Why it should be modular:
Storage needs long-term data persistence and often has strict access policies. Separating storage ensures consistent data management, security enforcement, and independent scaling.

🟢 Applying This to Any Diagram

While Networking, Compute, and Storage are common categories, some architectures may require additional layers, such as:

  • Security Layer – IAM, policies, WAF, firewall rules

  • Observability Layer – Logging, monitoring, alerting (CloudWatch, Prometheus, ELK)

  • Data & Analytics Layer – Data lakes, ETL pipelines, machine learning services

Regardless of the complexity, the key is to group resources based on their function and lifecycle. If a resource:

  • Has a shared lifecycle → It belongs in the same module.

  • Scales or changes independently → It should be a separate module.
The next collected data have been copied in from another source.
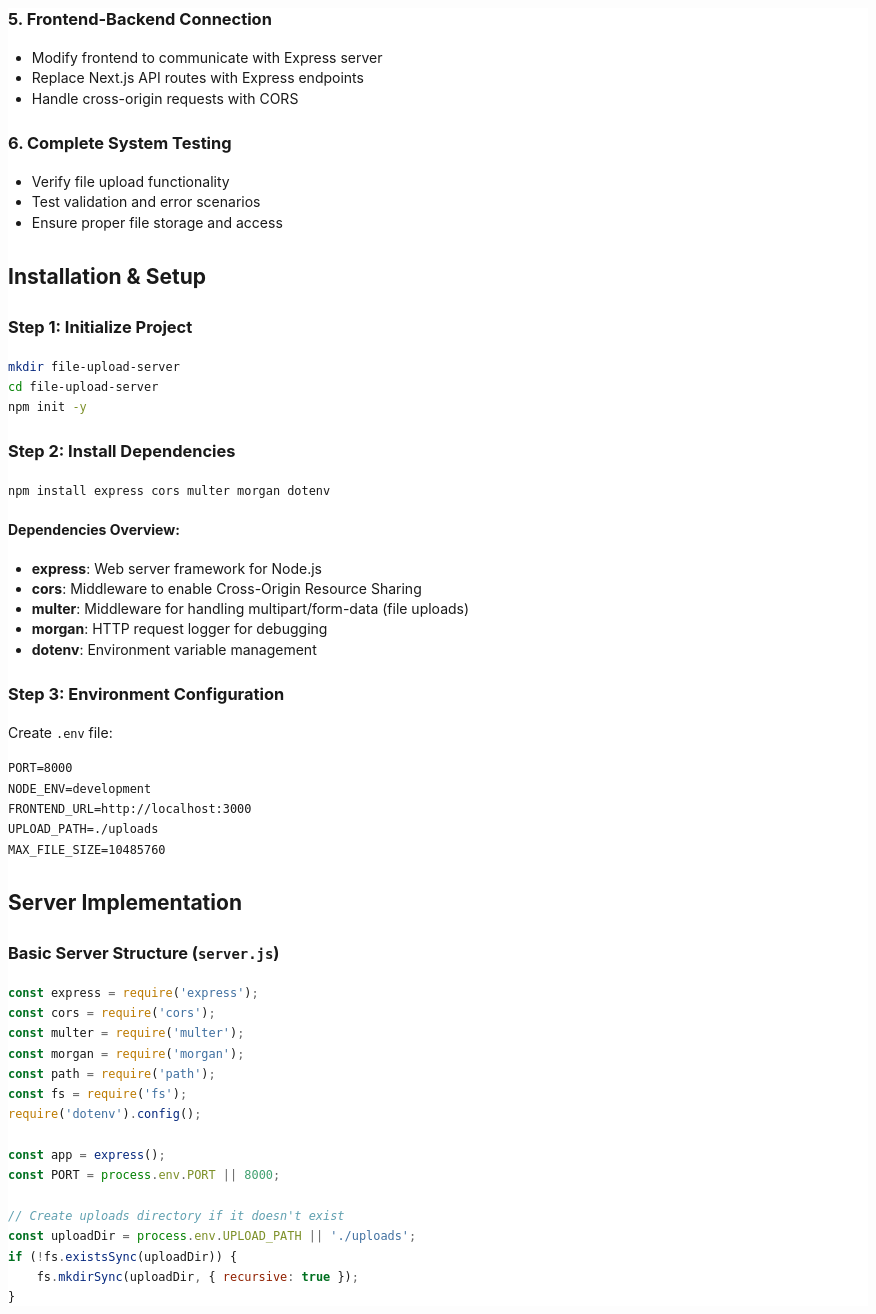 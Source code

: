 ### 5. Frontend-Backend Connection
- Modify frontend to communicate with Express server
- Replace Next.js API routes with Express endpoints
- Handle cross-origin requests with CORS

### 6. Complete System Testing
- Verify file upload functionality
- Test validation and error scenarios
- Ensure proper file storage and access

## Installation & Setup

### Step 1: Initialize Project
```bash
mkdir file-upload-server
cd file-upload-server
npm init -y
```

### Step 2: Install Dependencies
```bash
npm install express cors multer morgan dotenv
```

#### Dependencies Overview:
- **express**: Web server framework for Node.js
- **cors**: Middleware to enable Cross-Origin Resource Sharing
- **multer**: Middleware for handling multipart/form-data (file uploads)
- **morgan**: HTTP request logger for debugging
- **dotenv**: Environment variable management

### Step 3: Environment Configuration
Create `.env` file:
```env
PORT=8000
NODE_ENV=development
FRONTEND_URL=http://localhost:3000
UPLOAD_PATH=./uploads
MAX_FILE_SIZE=10485760
```

## Server Implementation

### Basic Server Structure (`server.js`)
```javascript
const express = require('express');
const cors = require('cors');
const multer = require('multer');
const morgan = require('morgan');
const path = require('path');
const fs = require('fs');
require('dotenv').config();

const app = express();
const PORT = process.env.PORT || 8000;

// Create uploads directory if it doesn't exist
const uploadDir = process.env.UPLOAD_PATH || './uploads';
if (!fs.existsSync(uploadDir)) {
    fs.mkdirSync(uploadDir, { recursive: true });
}

```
  • Has different security/access rules → It may need isolation.

Why This Matters for Modular Terraform

By analyzing an architecture diagram before writing any Terraform, you ensure:

  • A clear separation of concerns (each module handles a specific function).

  • Easier scalability and maintainability (updates don’t break everything).

  • A structured approach to infrastructure-as-code (no tangled dependencies).

In the next section, we’ll apply this modular breakdown to our Terraform implementation—starting with Networking, Compute (EKS), and Storage.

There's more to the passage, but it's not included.